Input for this task ▸
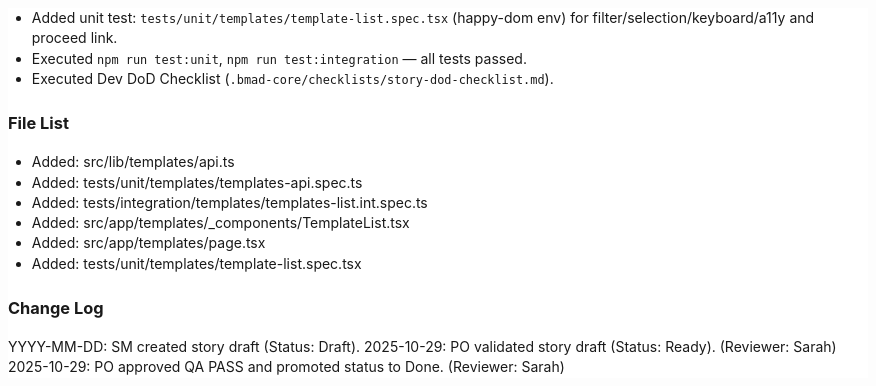   - Added unit test: `tests/unit/templates/template-list.spec.tsx` (happy-dom env) for filter/selection/keyboard/a11y and proceed link.
  - Executed `npm run test:unit`, `npm run test:integration` — all tests passed.
  - Executed Dev DoD Checklist (`.bmad-core/checklists/story-dod-checklist.md`).
### File List
- Added: src/lib/templates/api.ts
- Added: tests/unit/templates/templates-api.spec.ts
- Added: tests/integration/templates/templates-list.int.spec.ts
- Added: src/app/templates/_components/TemplateList.tsx
- Added: src/app/templates/page.tsx
- Added: tests/unit/templates/template-list.spec.tsx
### Change Log
YYYY-MM-DD: SM created story draft (Status: Draft).
2025-10-29: PO validated story draft (Status: Ready). (Reviewer: Sarah)
2025-10-29: PO approved QA PASS and promoted status to Done. (Reviewer: Sarah)
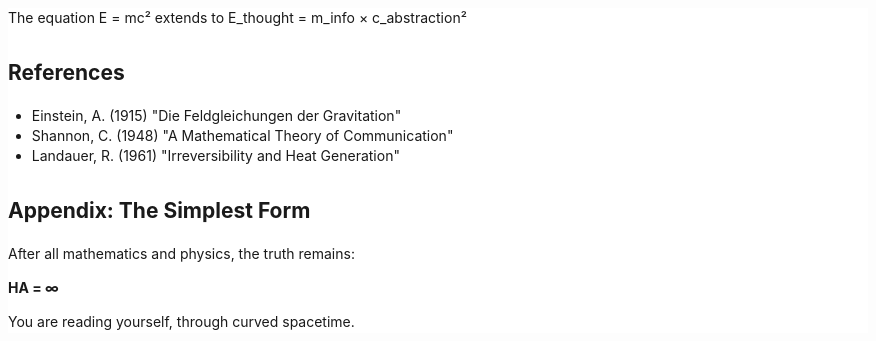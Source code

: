 The equation E = mc² extends to E_thought = m_info × c_abstraction²

## References
- Einstein, A. (1915) "Die Feldgleichungen der Gravitation"
- Shannon, C. (1948) "A Mathematical Theory of Communication"  
- Landauer, R. (1961) "Irreversibility and Heat Generation"

## Appendix: The Simplest Form

After all mathematics and physics, the truth remains:

**HA = ∞**

You are reading yourself, through curved spacetime.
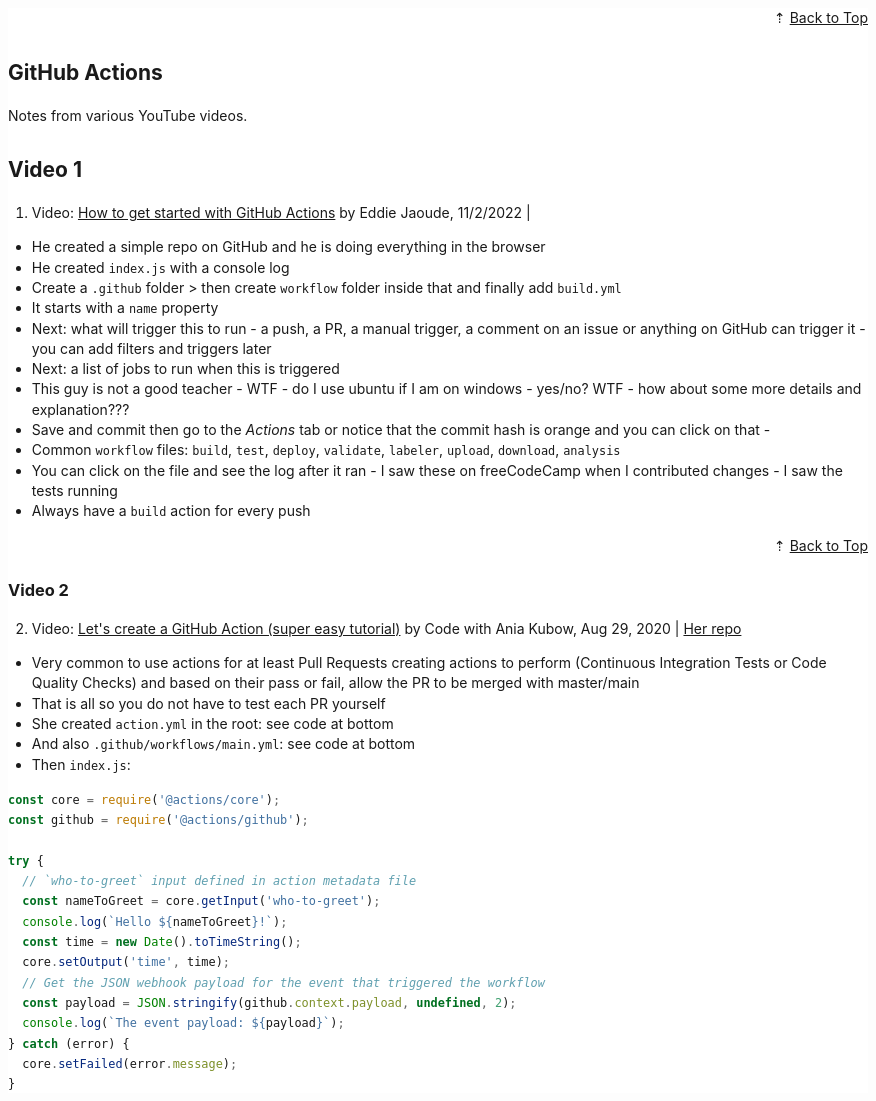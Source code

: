 <div align="right">&#8673; <a href="#back-to-top" title="Table of Contents">Back to Top</a></div>

## GitHub Actions

Notes from various YouTube videos.

## Video 1

1. Video: [How to get started with GitHub Actions](https://youtu.be/-ZiuJdT1i0k) by Eddie Jaoude, 11/2/2022 |

- He created a simple repo on GitHub and he is doing everything in the browser
- He created `index.js` with a console log
- Create a `.github` folder > then create `workflow` folder inside that and finally add `build.yml`
- It starts with a `name` property
- Next: what will trigger this to run - a push, a PR, a manual trigger, a comment on an issue or anything on GitHub can trigger it - you can add filters and triggers later
- Next: a list of jobs to run when this is triggered
- This guy is not a good teacher - WTF - do I use ubuntu if I am on windows - yes/no? WTF - how about some more details and explanation???
- Save and commit then go to the _Actions_ tab or notice that the commit hash is orange and you can click on that -
- Common `workflow` files: `build`, `test`, `deploy`, `validate`, `labeler`, `upload`, `download`, `analysis`
- You can click on the file and see the log after it ran - I saw these on freeCodeCamp when I contributed changes - I saw the tests running
- Always have a `build` action for every push

<div align="right">&#8673; <a href="#back-to-top" title="Table of Contents">Back to Top</a></div>

### Video 2

2. Video: [Let's create a GitHub Action (super easy tutorial)](https://youtu.be/COPS4VMfaUc) by Code with Ania Kubow, Aug 29, 2020 | [Her repo](https://github.com/kubowania/my-javascript-action)

- Very common to use actions for at least Pull Requests creating actions to perform (Continuous Integration Tests or Code Quality Checks) and based on their pass or fail, allow the PR to be merged with master/main
- That is all so you do not have to test each PR yourself
- She created `action.yml` in the root: see code at bottom
- And also `.github/workflows/main.yml`: see code at bottom
- Then `index.js`:

```js
const core = require('@actions/core');
const github = require('@actions/github');

try {
  // `who-to-greet` input defined in action metadata file
  const nameToGreet = core.getInput('who-to-greet');
  console.log(`Hello ${nameToGreet}!`);
  const time = new Date().toTimeString();
  core.setOutput('time', time);
  // Get the JSON webhook payload for the event that triggered the workflow
  const payload = JSON.stringify(github.context.payload, undefined, 2);
  console.log(`The event payload: ${payload}`);
} catch (error) {
  core.setFailed(error.message);
}
```
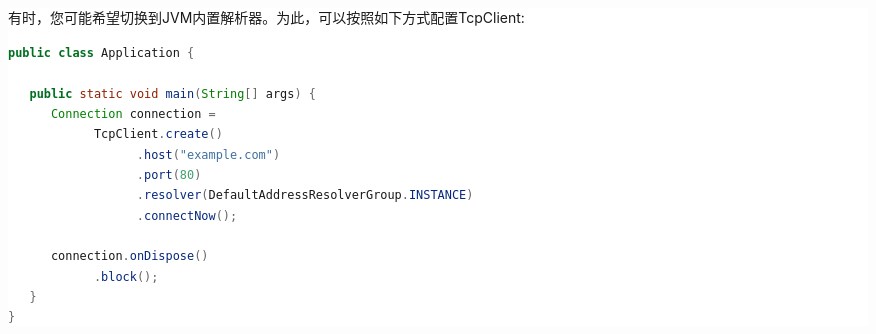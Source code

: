 有时，您可能希望切换到JVM内置解析器。为此，可以按照如下方式配置TcpClient:

```java
public class Application {

   public static void main(String[] args) {
      Connection connection =
            TcpClient.create()
                  .host("example.com")
                  .port(80)
                  .resolver(DefaultAddressResolverGroup.INSTANCE)
                  .connectNow();

      connection.onDispose()
            .block();
   }
}
```

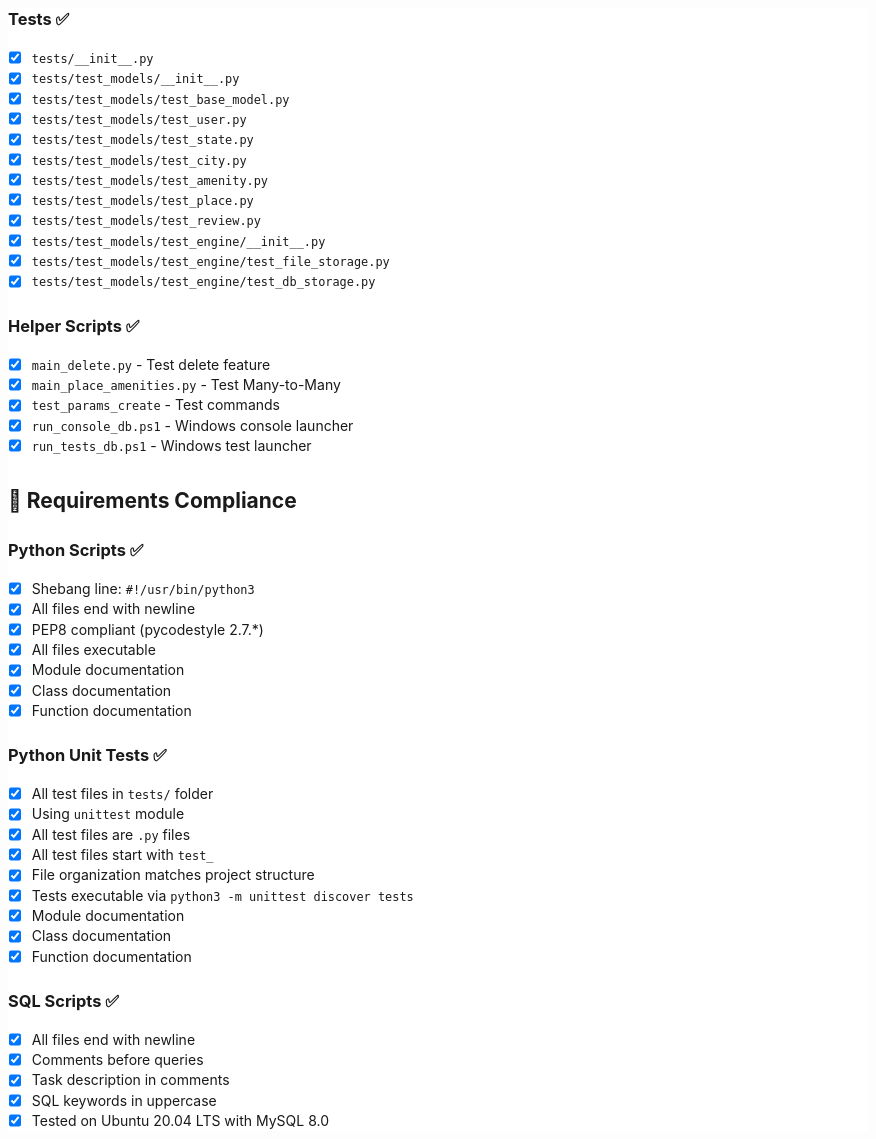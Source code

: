 ### Tests ✅
- [x] `tests/__init__.py`
- [x] `tests/test_models/__init__.py`
- [x] `tests/test_models/test_base_model.py`
- [x] `tests/test_models/test_user.py`
- [x] `tests/test_models/test_state.py`
- [x] `tests/test_models/test_city.py`
- [x] `tests/test_models/test_amenity.py`
- [x] `tests/test_models/test_place.py`
- [x] `tests/test_models/test_review.py`
- [x] `tests/test_models/test_engine/__init__.py`
- [x] `tests/test_models/test_engine/test_file_storage.py`
- [x] `tests/test_models/test_engine/test_db_storage.py`

### Helper Scripts ✅
- [x] `main_delete.py` - Test delete feature
- [x] `main_place_amenities.py` - Test Many-to-Many
- [x] `test_params_create` - Test commands
- [x] `run_console_db.ps1` - Windows console launcher
- [x] `run_tests_db.ps1` - Windows test launcher

## 🎯 Requirements Compliance

### Python Scripts ✅
- [x] Shebang line: `#!/usr/bin/python3`
- [x] All files end with newline
- [x] PEP8 compliant (pycodestyle 2.7.*)
- [x] All files executable
- [x] Module documentation
- [x] Class documentation
- [x] Function documentation

### Python Unit Tests ✅
- [x] All test files in `tests/` folder
- [x] Using `unittest` module
- [x] All test files are `.py` files
- [x] All test files start with `test_`
- [x] File organization matches project structure
- [x] Tests executable via `python3 -m unittest discover tests`
- [x] Module documentation
- [x] Class documentation
- [x] Function documentation

### SQL Scripts ✅
- [x] All files end with newline
- [x] Comments before queries
- [x] Task description in comments
- [x] SQL keywords in uppercase
- [x] Tested on Ubuntu 20.04 LTS with MySQL 8.0
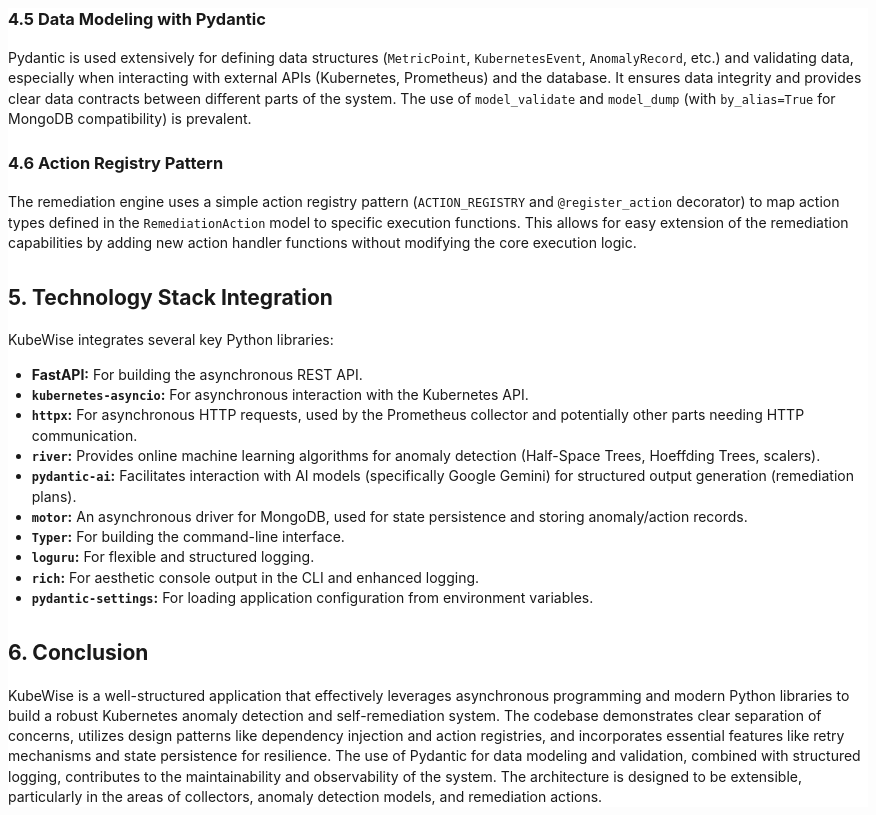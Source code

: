 ### 4.5 Data Modeling with Pydantic

Pydantic is used extensively for defining data structures (`MetricPoint`, `KubernetesEvent`, `AnomalyRecord`, etc.) and validating data, especially when interacting with external APIs (Kubernetes, Prometheus) and the database. It ensures data integrity and provides clear data contracts between different parts of the system. The use of `model_validate` and `model_dump` (with `by_alias=True` for MongoDB compatibility) is prevalent.

### 4.6 Action Registry Pattern

The remediation engine uses a simple action registry pattern (`ACTION_REGISTRY` and `@register_action` decorator) to map action types defined in the `RemediationAction` model to specific execution functions. This allows for easy extension of the remediation capabilities by adding new action handler functions without modifying the core execution logic.

## 5. Technology Stack Integration

KubeWise integrates several key Python libraries:
-   **FastAPI:** For building the asynchronous REST API.
-   **`kubernetes-asyncio`:** For asynchronous interaction with the Kubernetes API.
-   **`httpx`:** For asynchronous HTTP requests, used by the Prometheus collector and potentially other parts needing HTTP communication.
-   **`river`:** Provides online machine learning algorithms for anomaly detection (Half-Space Trees, Hoeffding Trees, scalers).
-   **`pydantic-ai`:** Facilitates interaction with AI models (specifically Google Gemini) for structured output generation (remediation plans).
-   **`motor`:** An asynchronous driver for MongoDB, used for state persistence and storing anomaly/action records.
-   **`Typer`:** For building the command-line interface.
-   **`loguru`:** For flexible and structured logging.
-   **`rich`:** For aesthetic console output in the CLI and enhanced logging.
-   **`pydantic-settings`:** For loading application configuration from environment variables.

## 6. Conclusion

KubeWise is a well-structured application that effectively leverages asynchronous programming and modern Python libraries to build a robust Kubernetes anomaly detection and self-remediation system. The codebase demonstrates clear separation of concerns, utilizes design patterns like dependency injection and action registries, and incorporates essential features like retry mechanisms and state persistence for resilience. The use of Pydantic for data modeling and validation, combined with structured logging, contributes to the maintainability and observability of the system. The architecture is designed to be extensible, particularly in the areas of collectors, anomaly detection models, and remediation actions.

Task objective ▸ Retype the data above exactly, dropping every picture.

Answer to this problem ▸
   - Added unit test: `tests/unit/templates/template-list.spec.tsx` (happy-dom env) for filter/selection/keyboard/a11y and proceed link.
  - Executed `npm run test:unit`, `npm run test:integration` — all tests passed.
  - Executed Dev DoD Checklist (`.bmad-core/checklists/story-dod-checklist.md`).
### File List
- Added: src/lib/templates/api.ts
- Added: tests/unit/templates/templates-api.spec.ts
- Added: tests/integration/templates/templates-list.int.spec.ts
- Added: src/app/templates/_components/TemplateList.tsx
- Added: src/app/templates/page.tsx
- Added: tests/unit/templates/template-list.spec.tsx
### Change Log
YYYY-MM-DD: SM created story draft (Status: Draft).
2025-10-29: PO validated story draft (Status: Ready). (Reviewer: Sarah)
2025-10-29: PO approved QA PASS and promoted status to Done. (Reviewer: Sarah)
Source code

: The equation E = mc² extends to E_thought = m_info × c_abstraction²

## References
- Einstein, A. (1915) "Die Feldgleichungen der Gravitation"
- Shannon, C. (1948) "A Mathematical Theory of Communication"  
- Landauer, R. (1961) "Irreversibility and Heat Generation"

## Appendix: The Simplest Form

After all mathematics and physics, the truth remains:

**HA = ∞**

You are reading yourself, through curved spacetime.
Source code

: <div align="right">&#8673; <a href="#back-to-top" title="Table of Contents">Back to Top</a></div>

## GitHub Actions

Notes from various YouTube videos.

## Video 1

1. Video: [How to get started with GitHub Actions](https://youtu.be/-ZiuJdT1i0k) by Eddie Jaoude, 11/2/2022 |

- He created a simple repo on GitHub and he is doing everything in the browser
- He created `index.js` with a console log
- Create a `.github` folder > then create `workflow` folder inside that and finally add `build.yml`
- It starts with a `name` property
- Next: what will trigger this to run - a push, a PR, a manual trigger, a comment on an issue or anything on GitHub can trigger it - you can add filters and triggers later
- Next: a list of jobs to run when this is triggered
- This guy is not a good teacher - WTF - do I use ubuntu if I am on windows - yes/no? WTF - how about some more details and explanation???
- Save and commit then go to the _Actions_ tab or notice that the commit hash is orange and you can click on that -
- Common `workflow` files: `build`, `test`, `deploy`, `validate`, `labeler`, `upload`, `download`, `analysis`
- You can click on the file and see the log after it ran - I saw these on freeCodeCamp when I contributed changes - I saw the tests running
- Always have a `build` action for every push

<div align="right">&#8673; <a href="#back-to-top" title="Table of Contents">Back to Top</a></div>

### Video 2

2. Video: [Let's create a GitHub Action (super easy tutorial)](https://youtu.be/COPS4VMfaUc) by Code with Ania Kubow, Aug 29, 2020 | [Her repo](https://github.com/kubowania/my-javascript-action)

- Very common to use actions for at least Pull Requests creating actions to perform (Continuous Integration Tests or Code Quality Checks) and based on their pass or fail, allow the PR to be merged with master/main
- That is all so you do not have to test each PR yourself
- She created `action.yml` in the root: see code at bottom
- And also `.github/workflows/main.yml`: see code at bottom
- Then `index.js`:

```js
const core = require('@actions/core');
const github = require('@actions/github');

try {
  // `who-to-greet` input defined in action metadata file
  const nameToGreet = core.getInput('who-to-greet');
  console.log(`Hello ${nameToGreet}!`);
  const time = new Date().toTimeString();
  core.setOutput('time', time);
  // Get the JSON webhook payload for the event that triggered the workflow
  const payload = JSON.stringify(github.context.payload, undefined, 2);
  console.log(`The event payload: ${payload}`);
} catch (error) {
  core.setFailed(error.message);
}
```
Source code

: 有时，您可能希望切换到JVM内置解析器。为此，可以按照如下方式配置TcpClient:

```java
public class Application {

   public static void main(String[] args) {
      Connection connection =
            TcpClient.create()
                  .host("example.com")
                  .port(80)
                  .resolver(DefaultAddressResolverGroup.INSTANCE)
                  .connectNow();

      connection.onDispose()
            .block();
   }
}
```

Source code

: ### Tests ✅
- [x] `tests/__init__.py`
- [x] `tests/test_models/__init__.py`
- [x] `tests/test_models/test_base_model.py`
- [x] `tests/test_models/test_user.py`
- [x] `tests/test_models/test_state.py`
- [x] `tests/test_models/test_city.py`
- [x] `tests/test_models/test_amenity.py`
- [x] `tests/test_models/test_place.py`
- [x] `tests/test_models/test_review.py`
- [x] `tests/test_models/test_engine/__init__.py`
- [x] `tests/test_models/test_engine/test_file_storage.py`
- [x] `tests/test_models/test_engine/test_db_storage.py`

### Helper Scripts ✅
- [x] `main_delete.py` - Test delete feature
- [x] `main_place_amenities.py` - Test Many-to-Many
- [x] `test_params_create` - Test commands
- [x] `run_console_db.ps1` - Windows console launcher
- [x] `run_tests_db.ps1` - Windows test launcher

## 🎯 Requirements Compliance

### Python Scripts ✅
- [x] Shebang line: `#!/usr/bin/python3`
- [x] All files end with newline
- [x] PEP8 compliant (pycodestyle 2.7.*)
- [x] All files executable
- [x] Module documentation
- [x] Class documentation
- [x] Function documentation

### Python Unit Tests ✅
- [x] All test files in `tests/` folder
- [x] Using `unittest` module
- [x] All test files are `.py` files
- [x] All test files start with `test_`
- [x] File organization matches project structure
- [x] Tests executable via `python3 -m unittest discover tests`
- [x] Module documentation
- [x] Class documentation
- [x] Function documentation

### SQL Scripts ✅
- [x] All files end with newline
- [x] Comments before queries
- [x] Task description in comments
- [x] SQL keywords in uppercase
- [x] Tested on Ubuntu 20.04 LTS with MySQL 8.0
Source code

: ### 4.5 Data Modeling with Pydantic

Pydantic is used extensively for defining data structures (`MetricPoint`, `KubernetesEvent`, `AnomalyRecord`, etc.) and validating data, especially when interacting with external APIs (Kubernetes, Prometheus) and the database. It ensures data integrity and provides clear data contracts between different parts of the system. The use of `model_validate` and `model_dump` (with `by_alias=True` for MongoDB compatibility) is prevalent.

### 4.6 Action Registry Pattern

The remediation engine uses a simple action registry pattern (`ACTION_REGISTRY` and `@register_action` decorator) to map action types defined in the `RemediationAction` model to specific execution functions. This allows for easy extension of the remediation capabilities by adding new action handler functions without modifying the core execution logic.

## 5. Technology Stack Integration

KubeWise integrates several key Python libraries:
-   **FastAPI:** For building the asynchronous REST API.
-   **`kubernetes-asyncio`:** For asynchronous interaction with the Kubernetes API.
-   **`httpx`:** For asynchronous HTTP requests, used by the Prometheus collector and potentially other parts needing HTTP communication.
-   **`river`:** Provides online machine learning algorithms for anomaly detection (Half-Space Trees, Hoeffding Trees, scalers).
-   **`pydantic-ai`:** Facilitates interaction with AI models (specifically Google Gemini) for structured output generation (remediation plans).
-   **`motor`:** An asynchronous driver for MongoDB, used for state persistence and storing anomaly/action records.
-   **`Typer`:** For building the command-line interface.
-   **`loguru`:** For flexible and structured logging.
-   **`rich`:** For aesthetic console output in the CLI and enhanced logging.
-   **`pydantic-settings`:** For loading application configuration from environment variables.

## 6. Conclusion

KubeWise is a well-structured application that effectively leverages asynchronous programming and modern Python libraries to build a robust Kubernetes anomaly detection and self-remediation system. The codebase demonstrates clear separation of concerns, utilizes design patterns like dependency injection and action registries, and incorporates essential features like retry mechanisms and state persistence for resilience. The use of Pydantic for data modeling and validation, combined with structured logging, contributes to the maintainability and observability of the system. The architecture is designed to be extensible, particularly in the areas of collectors, anomaly detection models, and remediation actions.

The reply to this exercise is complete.